Same goes for Big Business – also referenced by Gillmor.  I agree with his assertion we’re still in a top-down mentality.  In my professional opinion, business/marketers are still trying to “target” us as customers.  #74 in the Cluetrain Manifesto, states we are immune to advertising.  Just forget it.”  And, my simple favorite, “Markets want to talk to companies.”  Media agencies (CNN, MSNBC) are now doing online blogs – so should companies.  I’m not sure why the majority of companies continue to make those pronouncements, rather than sparking conversations to hear from their “target customers.” 
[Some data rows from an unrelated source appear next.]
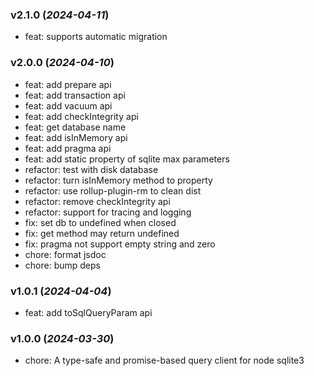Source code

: ### v2.1.0 (_2024-04-11_)

- feat: supports automatic migration

### v2.0.0 (_2024-04-10_)

- feat: add prepare api
- feat: add transaction api
- feat: add vacuum api
- feat: add checkIntegrity api
- feat: get database name
- feat: add isInMemory api
- feat: add pragma api
- feat: add static property of sqlite max parameters
- refactor: test with disk database
- refactor: turn isInMemory method to property
- refactor: use rollup-plugin-rm to clean dist
- refactor: remove checkIntegrity api
- refactor: support for tracing and logging
- fix: set db to undefined when closed
- fix: get method may return undefined
- fix: pragma not support empty string and zero
- chore: format jsdoc
- chore: bump deps

### v1.0.1 (_2024-04-04_)

- feat: add toSqlQueryParam api

### v1.0.0 (_2024-03-30_)

- chore: A type-safe and promise-based query client for node sqlite3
However, as with anything, the execution must be flawless.  In a somewhat-recent example of a futile attempt by a company to start those conversations was Ford Motor Company’s “Bold Moves” campaign.  While the idea itself was brilliant (for 2005), the execution was seriously flawed.  Ford launched a website where customers were able to see inside the company – and their decision-making process.  The idea was contrived to show customers how far the company has come in its turnaround plan, and ultimately, prove that the “American Icon” was on track to be successful again.  The company would give a first-hand look inside the company, and “customers” would comment, but ultimately the idea fell flat when nobody at Ford posted comments back to the customers.  So, the idea of two-way dialogue with the consumer was lost.

But, I believe both media and big business are finally starting to get it, some albeit slowly.  I sit and think about the differences between watching network versus cable news, i.e. CBS Evening News vs. CNN Election Coverage.  While they may be both catering to a different clientele, it appears the networks are shunning new generations with their blue-haired news reporting.  Has Katie Couric ever mentioned the word “blog”, or “text message” in a newscast?   Not to discredit her news-reporting ability, but someone like myself is more inclined to be attracted to CNN’s Wolf Blitzer who reports about iVideo, or CNN blogging, etc. 

It’s a very interesting world in which we live as it relates to technology, media, and its future.  In the words of Gillmor, “your voice matters.  Now, if you have something worth saying, you can be heard.”  Let’s just hope the news media and big business believe this.